Kiss Each Other Clean will flip you on your head and keep you guessing all over again. No more “Naked As We Came”, this album not only comes with accompaniment, but digital at that. Beam’s fourth release takes a bite out of everything; auto-tuned vocals, experimental electronic melodies, choired harmonies, and raw electric guitars.

The opening track, “Walking Far From Home”, sounds like the latest creation of a Sufjan Stevens studio session. Soft vocals, heavily auto-tuned, resound over grumbling distortion as the drudge breaks away into angelic background harmonies and dancing piano notes. “Tree By The River” features tamed electric guitar solos that dance along to polished harmonies and a catchy, Beatles-like refrain that feels hot off 1960s pop radio.

“Big Burned Hand” borders on funk, with a playful saxophone taking turns in and out with Beam’s vocals and a popping bass line with the occasional break for a few piano chords that belong in a psychedelic dream. Done with the fragile singing that defined his earlier albums, Beam sounds nothing like himself as he laments a harsher truth behind his experiences with love and pushes his voice to demonstrate ability that seems to have been hiding all along.

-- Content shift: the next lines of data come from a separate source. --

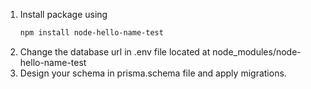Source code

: 1) Install package using 
    ```bash
    npm install node-hello-name-test
    ```
2) Change the database url in .env file located at node_modules/node-hello-name-test
3) Design your schema in prisma.schema file and apply migrations.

Fans should not pick up Kiss Each Other Clean and expect to hear an ounce of familiarity from Iron & Wine, Beam’s stage name, but they should absolutely pick it up. Beam’s fourth album represents not only ten tracks of impressive songwriting and musicianship, but a whole new kind of packaging for Iron & Wine altogether. It shows evolution into an entirely new sound; one that may not please every fan that fell in love with “Cinder And Smoke”, but definitely offers something new and interesting.

Sam Beam recently made the ranks of Guitar Planet’s “Top Ten Most Influential Guitarists of the 2000s”, in which we predicted his songwriting would impact guitarists for years to come. Kiss Each Other Clean just proved us right.